To many Hanukkah typically brings images of dreidels, fried foods, eight nights of gifts and the “miracle” of the oil lasting eight days to mind. The Feast of Dedication entails more than this.
Hanukkah marks a great historical victory. Judas Maccabeus and his sons, zealous for the Torah, fought for the freedom to worship the one true God. Antiochus Epiphanes declared that anyone keeping Torah and YHVH’s commandments and feasts would be killed, however there remained those precious, faithful few who fought against this oppresion.
Against seemingly impossible odds, Maccabeus and those with him, recaptured the Holy Place and rededicated it for His Glory. The recapture, re-dedication and purging of the Holy Temple from all things pagan is a picture for us to follow as we dedicate our bodies and lives to his Holy Service!
As specified in Leviticus, the Maccabees rededicated the temple in a period of eight days. Our family observes eight nights of celebration because of the eight days required by Torah for the dedication of the Holy Temple. Eight is recognized as the Biblical number of New Beginnings.

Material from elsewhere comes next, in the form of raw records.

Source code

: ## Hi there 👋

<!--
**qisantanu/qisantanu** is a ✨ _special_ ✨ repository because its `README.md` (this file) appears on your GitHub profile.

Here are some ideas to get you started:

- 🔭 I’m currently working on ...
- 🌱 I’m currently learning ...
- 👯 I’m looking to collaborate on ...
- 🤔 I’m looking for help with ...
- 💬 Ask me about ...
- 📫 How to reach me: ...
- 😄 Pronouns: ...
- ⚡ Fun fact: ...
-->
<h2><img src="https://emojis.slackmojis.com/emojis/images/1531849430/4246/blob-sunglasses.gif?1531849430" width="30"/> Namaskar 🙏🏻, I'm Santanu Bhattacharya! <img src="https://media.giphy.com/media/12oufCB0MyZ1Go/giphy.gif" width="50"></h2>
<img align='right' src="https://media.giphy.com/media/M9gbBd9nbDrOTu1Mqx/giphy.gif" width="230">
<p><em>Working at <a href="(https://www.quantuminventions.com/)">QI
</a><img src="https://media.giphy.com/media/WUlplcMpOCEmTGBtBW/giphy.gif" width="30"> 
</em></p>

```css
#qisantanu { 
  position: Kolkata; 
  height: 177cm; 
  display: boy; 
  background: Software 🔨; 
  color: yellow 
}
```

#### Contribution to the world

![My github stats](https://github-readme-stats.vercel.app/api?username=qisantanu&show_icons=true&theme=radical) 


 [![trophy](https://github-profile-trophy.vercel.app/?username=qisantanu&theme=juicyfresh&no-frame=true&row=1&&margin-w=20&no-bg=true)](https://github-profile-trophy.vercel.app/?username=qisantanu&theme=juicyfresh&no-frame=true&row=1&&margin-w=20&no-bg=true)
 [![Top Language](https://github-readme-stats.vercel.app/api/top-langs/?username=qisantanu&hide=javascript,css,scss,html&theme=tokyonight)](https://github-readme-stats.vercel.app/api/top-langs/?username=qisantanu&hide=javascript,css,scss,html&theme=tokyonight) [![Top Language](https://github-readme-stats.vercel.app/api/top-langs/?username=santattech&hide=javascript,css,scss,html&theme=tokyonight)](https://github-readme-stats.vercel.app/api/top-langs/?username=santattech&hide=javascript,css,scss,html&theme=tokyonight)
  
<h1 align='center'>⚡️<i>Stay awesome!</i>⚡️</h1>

Yahshua said in John 8:12, “I am the light of the world, he who follows me shall not walk in the darkness, but shall have the light of life.” Each night we kindle the lights of Hanukkah we are reminded that He is the light that conquers all darkness.
May we not be afraid to walk boldly for Him and to be a light for Him to the Nations.
If you are interested in a more detailed teaching on Hanukkah read this teaching by Project Benjamin.
- It has become a tradition in our house that Mrs. Sayuri make her own Hanukkiah every year. The above photo is of last year’s. She made it out of multi-colored clay. This year we made one out of baby food jars. Very simple, but she enjoyed it.
- I also made her a felt board hanukkiah that we “lit” by placing the flames onto the candles.
- We also made a hand print hanukkiah.
- This is going on my list for next year: tissue paper hanukkiah for window – I might make this with Mrs. Sayuri but as a normal 7 branched menorah.